[Date Prev][Date Next] [Chronological] [Thread] [Top]

Re: subtree and children dnstyles



Admin Guide, 5.3.1:
  To add or delete an entry, the subject must have write access to
  the entry's entry attribute AND must have write access to the
  entry's parent's children attribute.

Don't confuse the children attribute with the children scope.

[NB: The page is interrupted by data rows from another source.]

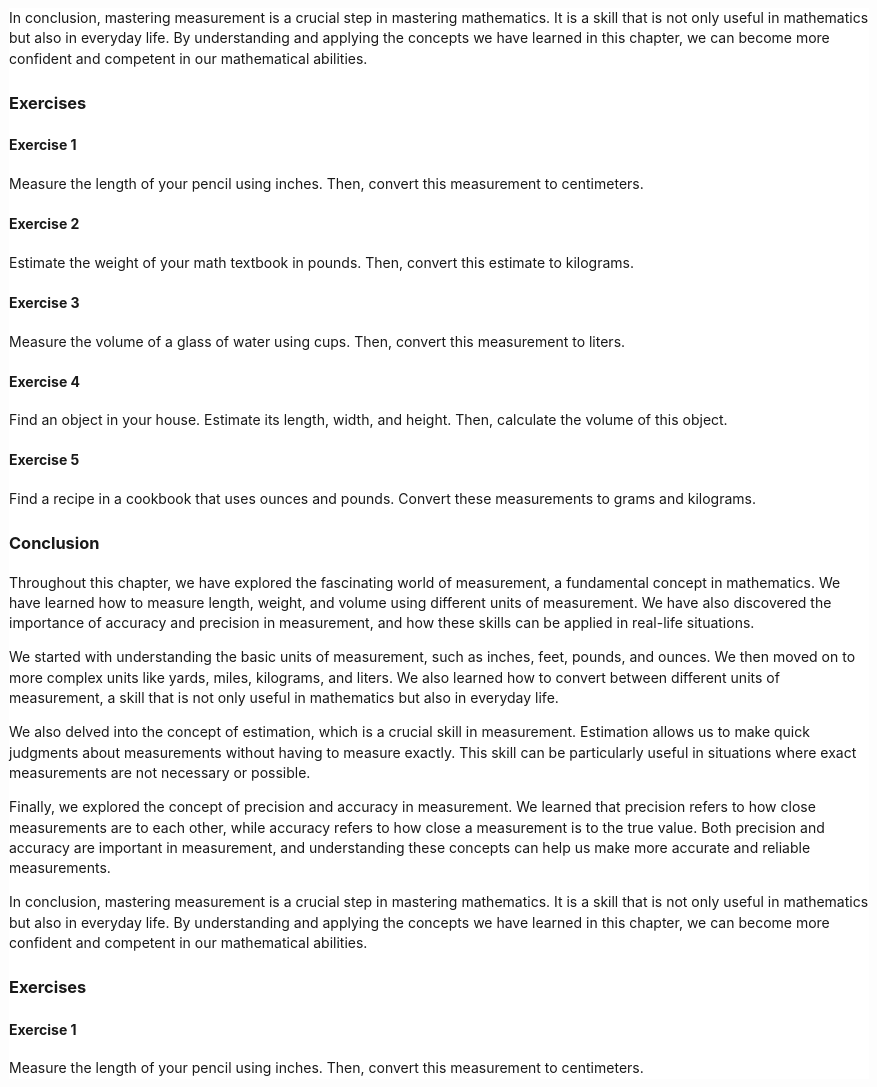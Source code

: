 In conclusion, mastering measurement is a crucial step in mastering mathematics. It is a skill that is not only useful in mathematics but also in everyday life. By understanding and applying the concepts we have learned in this chapter, we can become more confident and competent in our mathematical abilities.

### Exercises

#### Exercise 1
Measure the length of your pencil using inches. Then, convert this measurement to centimeters. 

#### Exercise 2
Estimate the weight of your math textbook in pounds. Then, convert this estimate to kilograms.

#### Exercise 3
Measure the volume of a glass of water using cups. Then, convert this measurement to liters.

#### Exercise 4
Find an object in your house. Estimate its length, width, and height. Then, calculate the volume of this object.

#### Exercise 5
Find a recipe in a cookbook that uses ounces and pounds. Convert these measurements to grams and kilograms.

### Conclusion

Throughout this chapter, we have explored the fascinating world of measurement, a fundamental concept in mathematics. We have learned how to measure length, weight, and volume using different units of measurement. We have also discovered the importance of accuracy and precision in measurement, and how these skills can be applied in real-life situations.

We started with understanding the basic units of measurement, such as inches, feet, pounds, and ounces. We then moved on to more complex units like yards, miles, kilograms, and liters. We also learned how to convert between different units of measurement, a skill that is not only useful in mathematics but also in everyday life.

We also delved into the concept of estimation, which is a crucial skill in measurement. Estimation allows us to make quick judgments about measurements without having to measure exactly. This skill can be particularly useful in situations where exact measurements are not necessary or possible.

Finally, we explored the concept of precision and accuracy in measurement. We learned that precision refers to how close measurements are to each other, while accuracy refers to how close a measurement is to the true value. Both precision and accuracy are important in measurement, and understanding these concepts can help us make more accurate and reliable measurements.

In conclusion, mastering measurement is a crucial step in mastering mathematics. It is a skill that is not only useful in mathematics but also in everyday life. By understanding and applying the concepts we have learned in this chapter, we can become more confident and competent in our mathematical abilities.

### Exercises

#### Exercise 1
Measure the length of your pencil using inches. Then, convert this measurement to centimeters. 
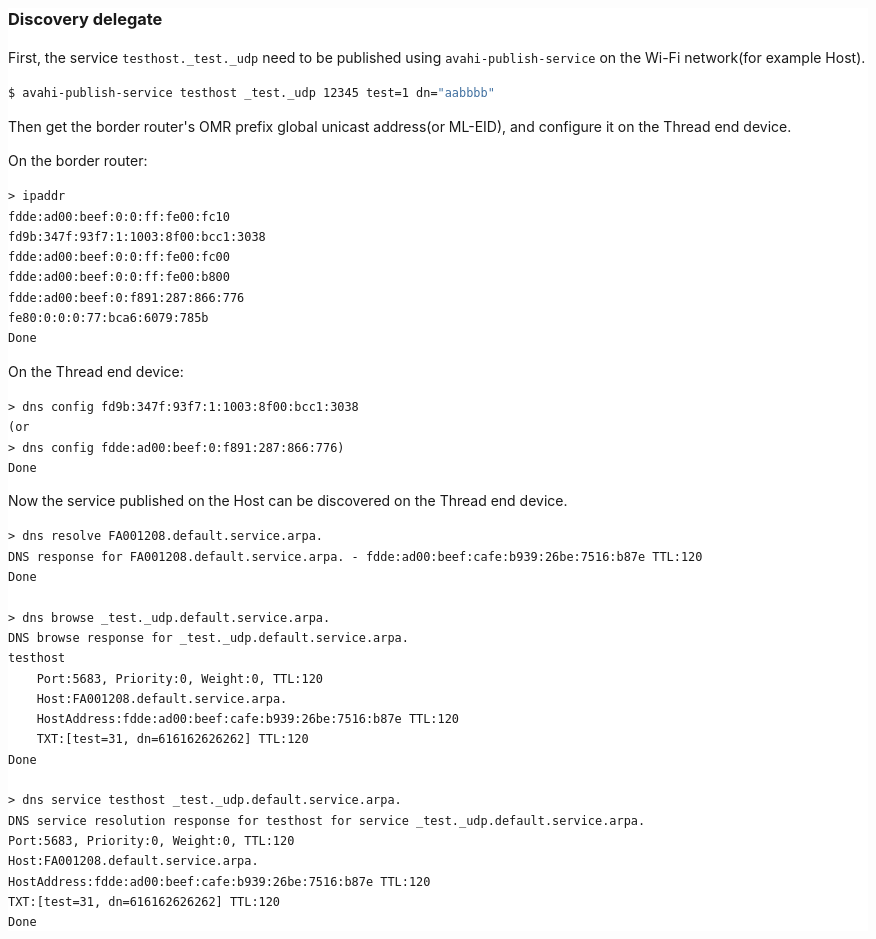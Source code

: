 ### Discovery delegate

First, the service `testhost._test._udp` need to be published using `avahi-publish-service` on the Wi-Fi network(for example Host).

```bash
$ avahi-publish-service testhost _test._udp 12345 test=1 dn="aabbbb"
```

Then get the border router's OMR prefix global unicast address(or ML-EID), and configure it on the Thread end device.

On the border router:
```
> ipaddr
fdde:ad00:beef:0:0:ff:fe00:fc10
fd9b:347f:93f7:1:1003:8f00:bcc1:3038
fdde:ad00:beef:0:0:ff:fe00:fc00
fdde:ad00:beef:0:0:ff:fe00:b800
fdde:ad00:beef:0:f891:287:866:776
fe80:0:0:0:77:bca6:6079:785b
Done
```

On the Thread end device:
```
> dns config fd9b:347f:93f7:1:1003:8f00:bcc1:3038
(or
> dns config fdde:ad00:beef:0:f891:287:866:776)
Done
```

Now the service published on the Host can be discovered on the Thread end device.
```
> dns resolve FA001208.default.service.arpa.
DNS response for FA001208.default.service.arpa. - fdde:ad00:beef:cafe:b939:26be:7516:b87e TTL:120
Done

> dns browse _test._udp.default.service.arpa.
DNS browse response for _test._udp.default.service.arpa.
testhost
    Port:5683, Priority:0, Weight:0, TTL:120
    Host:FA001208.default.service.arpa.
    HostAddress:fdde:ad00:beef:cafe:b939:26be:7516:b87e TTL:120
    TXT:[test=31, dn=616162626262] TTL:120
Done

> dns service testhost _test._udp.default.service.arpa.
DNS service resolution response for testhost for service _test._udp.default.service.arpa.
Port:5683, Priority:0, Weight:0, TTL:120
Host:FA001208.default.service.arpa.
HostAddress:fdde:ad00:beef:cafe:b939:26be:7516:b87e TTL:120
TXT:[test=31, dn=616162626262] TTL:120
Done
```
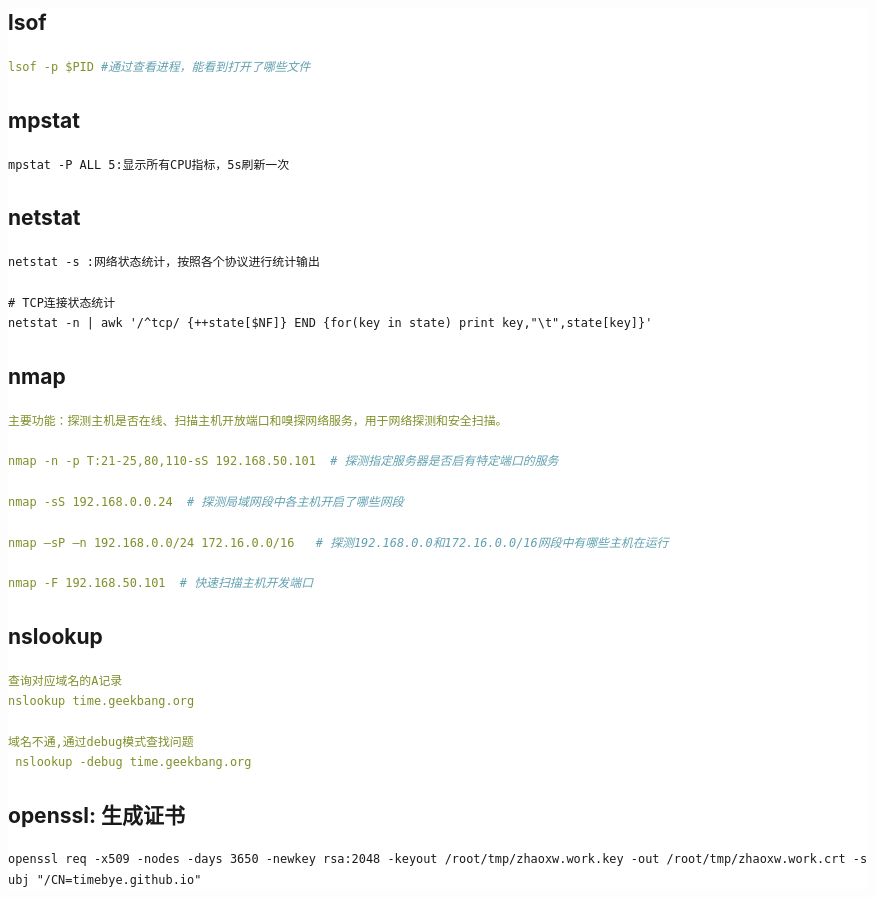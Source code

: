 ## lsof

```yaml
lsof -p $PID #通过查看进程，能看到打开了哪些文件
```

## mpstat

```plain
mpstat -P ALL 5:显示所有CPU指标，5s刷新一次
```

## netstat

```plain
netstat -s :网络状态统计，按照各个协议进行统计输出

# TCP连接状态统计
netstat -n | awk '/^tcp/ {++state[$NF]} END {for(key in state) print key,"\t",state[key]}'
```

## nmap

```yaml
主要功能：探测主机是否在线、扫描主机开放端口和嗅探网络服务，用于网络探测和安全扫描。

nmap -n -p T:21-25,80,110-sS 192.168.50.101  # 探测指定服务器是否启有特定端口的服务

nmap -sS 192.168.0.0.24  # 探测局域网段中各主机开启了哪些网段

nmap –sP –n 192.168.0.0/24 172.16.0.0/16   # 探测192.168.0.0和172.16.0.0/16网段中有哪些主机在运行

nmap -F 192.168.50.101  # 快速扫描主机开发端口
```

## nslookup

```yaml
查询对应域名的A记录
nslookup time.geekbang.org

域名不通,通过debug模式查找问题
 nslookup -debug time.geekbang.org
```

## openssl: 生成证书

```
openssl req -x509 -nodes -days 3650 -newkey rsa:2048 -keyout /root/tmp/zhaoxw.work.key -out /root/tmp/zhaoxw.work.crt -subj "/CN=timebye.github.io"
```
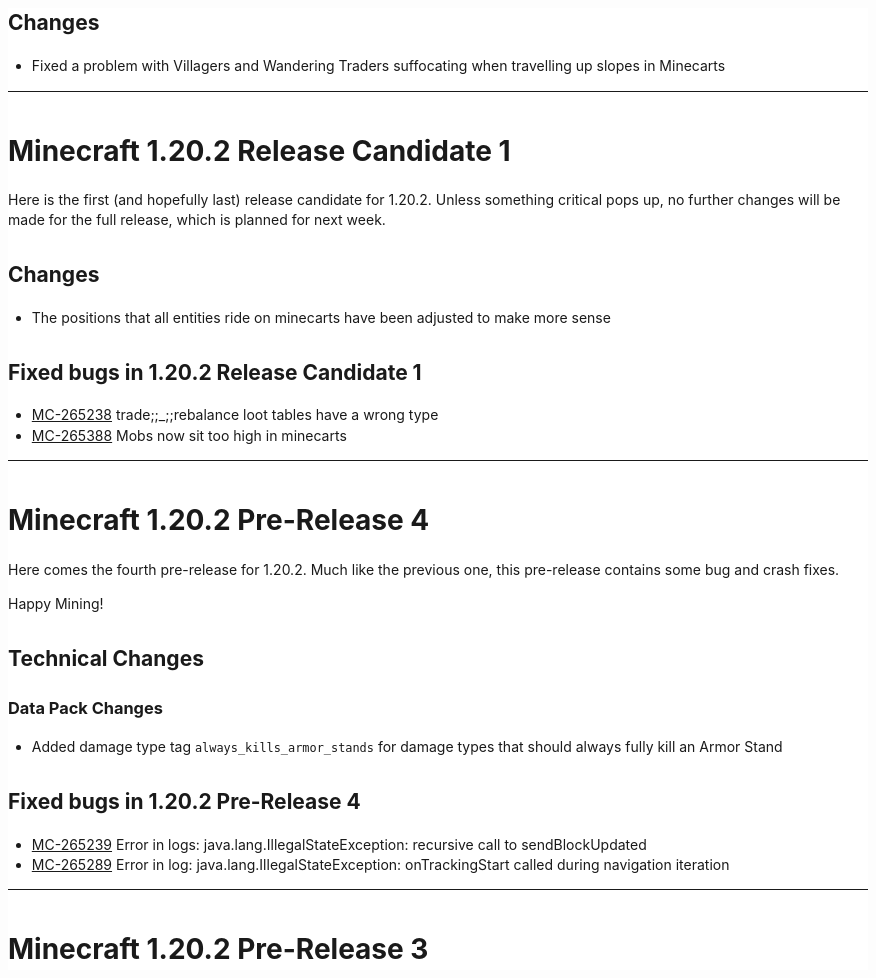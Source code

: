 ## Changes

-   Fixed a problem with Villagers and Wandering Traders suffocating when travelling up slopes in Minecarts

---

# Minecraft 1.20.2 Release Candidate 1

Here is the first (and hopefully last) release candidate for 1.20.2. Unless something critical pops up, no further changes will be made for the full release, which is planned for next week.

## Changes

-   The positions that all entities ride on minecarts have been adjusted to make more sense

## Fixed bugs in 1.20.2 Release Candidate 1

-   [MC-265238](https://bugs.mojang.com/browse/MC-265238) trade;;_;;rebalance loot tables have a wrong type
-   [MC-265388](https://bugs.mojang.com/browse/MC-265388) Mobs now sit too high in minecarts

---

# Minecraft 1.20.2 Pre-Release 4

Here comes the fourth pre-release for 1.20.2. Much like the previous one, this pre-release contains some bug and crash fixes.

Happy Mining!

## Technical Changes

### Data Pack Changes

-   Added damage type tag `always_kills_armor_stands` for damage types that should always fully kill an Armor Stand

## Fixed bugs in 1.20.2 Pre-Release 4

-   [MC-265239](https://bugs.mojang.com/browse/MC-265239) Error in logs: java.lang.IllegalStateException: recursive call to sendBlockUpdated
-   [MC-265289](https://bugs.mojang.com/browse/MC-265289) Error in log: java.lang.IllegalStateException: onTrackingStart called during navigation iteration

---

# Minecraft 1.20.2 Pre-Release 3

And, to answer your scope question, the difference between
the subtree and children scopes is the base object.

Kurt

At 10:42 PM 6/1/2006, Jon Roberts wrote:
>I am interested in allowing users to write (delete) a particular branch of my DIT, which means the top node and everything below it. For example:
>
>dn: ou=Widgets, o=mentata.com
>objectclass: top
>objectclass: organizationalunit
>ou: Widgets
>
>dn: ou=C, ou=Widgets, o=mentata.com
>objectclass: top
>objectclass: organizationalunit
>ou: C
>
>dn: ou=X, ou=C, ou=Widgets, o=mentata.com
>objectclass: top
>objectclass: organizationalunit
>ou: X
>
>I want an authorized user to be able to delete all three entries. In my slapd.conf:
>
>access to dn.sub="ou=Widgets,o=mentata.com"
>    by dn="uid=authorized,ou=People,o=mentata.com" write
>    by * read
>
>My authorized identity gets an LDAP 50 (Insufficient Access Rights) error code when attempting to delete ou=Widgets, although there is no issue deleting C or X.
>
> From the slapd.access man page:
>
>sub  (synonym  of  subtree) indicates all entries in the subtree at the <dnpattern>, children indicates all the entries below (subordinate to) the <dnpattern>
>
>What is the difference exactly? I would expect both of these to grant the privilege to delete entries C and X when used with the access control statement and data above, and was assuming that sub would further give access to the ou=Widgets node. Apparently that's wrong, so now I don't understand the distinction.
>
>Furthermore, is there a way to grant a <WHO> the ability to delete an entire branch, including the top node, without using regex style or multiple access control statements?